Last but not least, non-targeted financial support, or financial support without the right flanking measures, will not reach the energy-poor. It is important to adapt the financing schemes (subsidy, tax refund, upfront costs, etc) to the targeted people (taking into account their age, whether they own their home, etc).
There are very successful experiences in various Member States to ensure public and private financial support for renovations and renewable heating solutions benefit first and foremost those most in need. In Spain, for example, CAN Europe’s member organisation ECODES is rolling-out a programme called Ni un hogar sin energia (no home without energy) whereby they accompany energy poor households to carry energy diagnostics, to accompany in implementation of emergency renovations and energy efficiency measures, to identify financing opportunities and ensure improved comfort in homes while reducing the energy bill.
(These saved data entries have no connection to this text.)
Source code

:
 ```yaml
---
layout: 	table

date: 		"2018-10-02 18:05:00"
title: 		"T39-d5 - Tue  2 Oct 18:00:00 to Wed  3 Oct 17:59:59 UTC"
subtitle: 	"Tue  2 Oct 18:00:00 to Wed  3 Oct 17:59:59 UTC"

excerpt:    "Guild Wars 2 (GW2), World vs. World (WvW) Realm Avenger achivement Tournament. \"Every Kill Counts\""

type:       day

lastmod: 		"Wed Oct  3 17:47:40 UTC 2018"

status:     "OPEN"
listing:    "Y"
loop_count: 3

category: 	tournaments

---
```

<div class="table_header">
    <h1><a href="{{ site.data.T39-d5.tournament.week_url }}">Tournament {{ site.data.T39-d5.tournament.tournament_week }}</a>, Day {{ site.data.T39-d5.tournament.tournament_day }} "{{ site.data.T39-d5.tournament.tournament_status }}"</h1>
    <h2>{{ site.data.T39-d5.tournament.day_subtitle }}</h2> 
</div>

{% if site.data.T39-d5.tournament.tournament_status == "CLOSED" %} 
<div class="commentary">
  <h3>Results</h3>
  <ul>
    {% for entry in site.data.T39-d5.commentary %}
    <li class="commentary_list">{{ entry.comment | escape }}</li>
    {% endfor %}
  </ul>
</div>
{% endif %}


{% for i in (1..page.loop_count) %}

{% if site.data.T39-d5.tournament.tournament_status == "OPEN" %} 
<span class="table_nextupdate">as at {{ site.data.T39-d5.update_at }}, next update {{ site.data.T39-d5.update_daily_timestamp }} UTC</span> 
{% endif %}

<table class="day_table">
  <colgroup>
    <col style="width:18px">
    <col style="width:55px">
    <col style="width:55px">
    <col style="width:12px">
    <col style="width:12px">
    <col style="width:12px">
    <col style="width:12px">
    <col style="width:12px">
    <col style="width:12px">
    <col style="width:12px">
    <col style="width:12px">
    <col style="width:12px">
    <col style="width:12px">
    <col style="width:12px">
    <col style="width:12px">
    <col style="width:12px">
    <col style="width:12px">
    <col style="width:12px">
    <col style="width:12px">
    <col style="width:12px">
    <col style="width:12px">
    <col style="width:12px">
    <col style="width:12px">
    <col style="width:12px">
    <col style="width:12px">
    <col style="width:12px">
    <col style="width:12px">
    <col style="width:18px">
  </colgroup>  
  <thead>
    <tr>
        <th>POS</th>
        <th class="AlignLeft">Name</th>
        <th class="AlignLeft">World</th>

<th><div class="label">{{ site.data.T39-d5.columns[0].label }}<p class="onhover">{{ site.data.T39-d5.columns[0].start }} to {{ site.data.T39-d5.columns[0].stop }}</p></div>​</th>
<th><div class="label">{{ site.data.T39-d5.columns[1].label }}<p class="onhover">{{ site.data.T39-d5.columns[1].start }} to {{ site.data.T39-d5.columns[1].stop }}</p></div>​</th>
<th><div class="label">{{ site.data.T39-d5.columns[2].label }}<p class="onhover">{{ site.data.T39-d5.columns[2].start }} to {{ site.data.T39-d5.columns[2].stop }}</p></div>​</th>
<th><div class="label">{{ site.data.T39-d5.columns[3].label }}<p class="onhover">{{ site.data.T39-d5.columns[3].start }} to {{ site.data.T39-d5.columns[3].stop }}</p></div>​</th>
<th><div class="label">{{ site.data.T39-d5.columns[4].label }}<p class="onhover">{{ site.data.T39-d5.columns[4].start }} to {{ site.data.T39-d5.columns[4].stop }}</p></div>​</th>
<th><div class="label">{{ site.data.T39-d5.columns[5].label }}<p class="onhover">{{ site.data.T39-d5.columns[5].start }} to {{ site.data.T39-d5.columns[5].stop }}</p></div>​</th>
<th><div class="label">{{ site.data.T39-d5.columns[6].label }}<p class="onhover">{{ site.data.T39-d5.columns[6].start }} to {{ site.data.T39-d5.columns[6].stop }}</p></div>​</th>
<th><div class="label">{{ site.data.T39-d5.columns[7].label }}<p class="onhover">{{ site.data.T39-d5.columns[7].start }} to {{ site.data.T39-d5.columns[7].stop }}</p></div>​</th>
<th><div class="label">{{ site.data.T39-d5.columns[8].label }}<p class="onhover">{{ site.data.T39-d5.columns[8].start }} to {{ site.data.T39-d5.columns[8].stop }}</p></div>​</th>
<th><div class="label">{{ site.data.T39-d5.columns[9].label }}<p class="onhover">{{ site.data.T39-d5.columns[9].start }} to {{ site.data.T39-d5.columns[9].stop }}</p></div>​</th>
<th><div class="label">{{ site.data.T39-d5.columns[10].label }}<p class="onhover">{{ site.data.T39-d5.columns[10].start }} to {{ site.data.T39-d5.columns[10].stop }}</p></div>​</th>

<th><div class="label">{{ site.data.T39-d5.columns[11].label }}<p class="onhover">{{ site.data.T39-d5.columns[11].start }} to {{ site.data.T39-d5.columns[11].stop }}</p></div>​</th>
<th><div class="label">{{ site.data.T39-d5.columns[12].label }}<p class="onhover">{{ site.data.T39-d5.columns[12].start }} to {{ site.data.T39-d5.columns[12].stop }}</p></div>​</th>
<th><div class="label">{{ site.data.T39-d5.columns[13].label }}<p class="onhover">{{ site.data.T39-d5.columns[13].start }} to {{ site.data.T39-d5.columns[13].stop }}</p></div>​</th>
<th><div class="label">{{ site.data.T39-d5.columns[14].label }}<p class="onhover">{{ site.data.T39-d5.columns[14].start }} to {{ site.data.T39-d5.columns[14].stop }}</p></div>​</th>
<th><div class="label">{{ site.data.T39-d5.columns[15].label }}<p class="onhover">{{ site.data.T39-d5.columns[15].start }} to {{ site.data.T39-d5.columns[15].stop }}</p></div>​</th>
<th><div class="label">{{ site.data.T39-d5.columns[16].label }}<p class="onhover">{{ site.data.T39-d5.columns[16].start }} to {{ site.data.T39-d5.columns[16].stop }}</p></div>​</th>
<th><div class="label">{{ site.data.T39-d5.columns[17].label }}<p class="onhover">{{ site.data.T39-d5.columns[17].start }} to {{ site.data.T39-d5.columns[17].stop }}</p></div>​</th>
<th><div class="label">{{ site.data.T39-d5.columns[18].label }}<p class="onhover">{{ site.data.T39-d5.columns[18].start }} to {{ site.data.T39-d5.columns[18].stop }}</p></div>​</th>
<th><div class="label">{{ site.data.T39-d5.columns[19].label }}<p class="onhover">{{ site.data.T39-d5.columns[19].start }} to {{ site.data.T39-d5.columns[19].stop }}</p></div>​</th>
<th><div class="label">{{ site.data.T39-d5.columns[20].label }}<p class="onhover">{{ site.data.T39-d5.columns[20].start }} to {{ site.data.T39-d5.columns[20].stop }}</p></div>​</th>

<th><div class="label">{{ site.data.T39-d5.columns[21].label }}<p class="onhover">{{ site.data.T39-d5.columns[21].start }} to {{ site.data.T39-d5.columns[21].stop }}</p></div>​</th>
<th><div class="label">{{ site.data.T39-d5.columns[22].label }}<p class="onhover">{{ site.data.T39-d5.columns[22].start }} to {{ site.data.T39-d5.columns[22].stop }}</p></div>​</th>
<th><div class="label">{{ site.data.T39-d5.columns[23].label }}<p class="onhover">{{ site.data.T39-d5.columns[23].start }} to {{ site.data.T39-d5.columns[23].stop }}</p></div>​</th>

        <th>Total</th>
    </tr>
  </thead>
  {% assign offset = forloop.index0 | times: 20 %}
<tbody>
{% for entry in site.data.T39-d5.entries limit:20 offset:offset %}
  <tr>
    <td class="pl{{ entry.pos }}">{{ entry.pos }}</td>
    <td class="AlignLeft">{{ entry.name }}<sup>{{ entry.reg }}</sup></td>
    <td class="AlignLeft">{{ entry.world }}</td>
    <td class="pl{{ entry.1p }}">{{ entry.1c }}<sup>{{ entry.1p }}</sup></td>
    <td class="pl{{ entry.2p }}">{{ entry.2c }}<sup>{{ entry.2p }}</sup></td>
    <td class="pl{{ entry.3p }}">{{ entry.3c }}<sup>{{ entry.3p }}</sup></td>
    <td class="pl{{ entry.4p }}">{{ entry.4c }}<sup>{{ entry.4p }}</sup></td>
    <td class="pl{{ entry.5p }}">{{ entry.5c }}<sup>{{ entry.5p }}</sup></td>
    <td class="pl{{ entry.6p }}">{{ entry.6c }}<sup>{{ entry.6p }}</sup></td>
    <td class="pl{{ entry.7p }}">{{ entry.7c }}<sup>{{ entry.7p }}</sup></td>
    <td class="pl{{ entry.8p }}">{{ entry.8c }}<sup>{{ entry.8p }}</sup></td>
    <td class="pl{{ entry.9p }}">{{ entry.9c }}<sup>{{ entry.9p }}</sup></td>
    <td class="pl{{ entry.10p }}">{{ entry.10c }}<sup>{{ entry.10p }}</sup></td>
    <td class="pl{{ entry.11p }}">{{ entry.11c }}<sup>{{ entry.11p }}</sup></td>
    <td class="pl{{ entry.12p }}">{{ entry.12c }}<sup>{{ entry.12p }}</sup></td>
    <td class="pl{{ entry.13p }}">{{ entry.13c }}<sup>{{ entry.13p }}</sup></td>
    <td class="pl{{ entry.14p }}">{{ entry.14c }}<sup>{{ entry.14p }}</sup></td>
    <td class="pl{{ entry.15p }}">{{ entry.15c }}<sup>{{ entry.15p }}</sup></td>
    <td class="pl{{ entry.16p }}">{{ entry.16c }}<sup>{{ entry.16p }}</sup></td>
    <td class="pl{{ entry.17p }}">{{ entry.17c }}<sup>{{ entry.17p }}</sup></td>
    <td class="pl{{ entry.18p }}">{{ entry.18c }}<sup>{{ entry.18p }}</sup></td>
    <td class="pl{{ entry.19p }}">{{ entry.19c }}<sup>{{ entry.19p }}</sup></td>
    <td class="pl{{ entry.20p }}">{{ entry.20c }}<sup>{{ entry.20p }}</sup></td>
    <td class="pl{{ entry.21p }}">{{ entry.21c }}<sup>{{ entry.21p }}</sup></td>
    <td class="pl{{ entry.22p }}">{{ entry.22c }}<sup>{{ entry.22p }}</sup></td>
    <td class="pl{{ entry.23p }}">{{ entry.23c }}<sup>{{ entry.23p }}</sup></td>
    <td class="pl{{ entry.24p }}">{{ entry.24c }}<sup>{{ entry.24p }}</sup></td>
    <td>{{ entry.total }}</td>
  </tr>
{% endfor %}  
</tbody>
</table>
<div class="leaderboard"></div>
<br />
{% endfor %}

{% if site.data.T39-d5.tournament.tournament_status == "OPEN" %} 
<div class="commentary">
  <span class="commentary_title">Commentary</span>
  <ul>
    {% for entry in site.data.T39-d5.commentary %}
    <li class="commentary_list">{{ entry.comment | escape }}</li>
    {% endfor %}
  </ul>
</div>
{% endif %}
Energy Cities, through the EU project Innovate, has supported one of its members, the city of Mantova (Italy), to carry out a pilot project whereby a building underwent deep renovation through alternative financing schemes adapted to the personal situation of inhabitants (mostly aged people owning their apartment). Partnerships, targeted outreach, accompanying inhabitants and adequate financing schemes have been key to success. These examples show that achieving building and heating decarbonisation by working with vulnerable households to improve their living circumstances is possible. They show that climate action and social justice go hand in hand!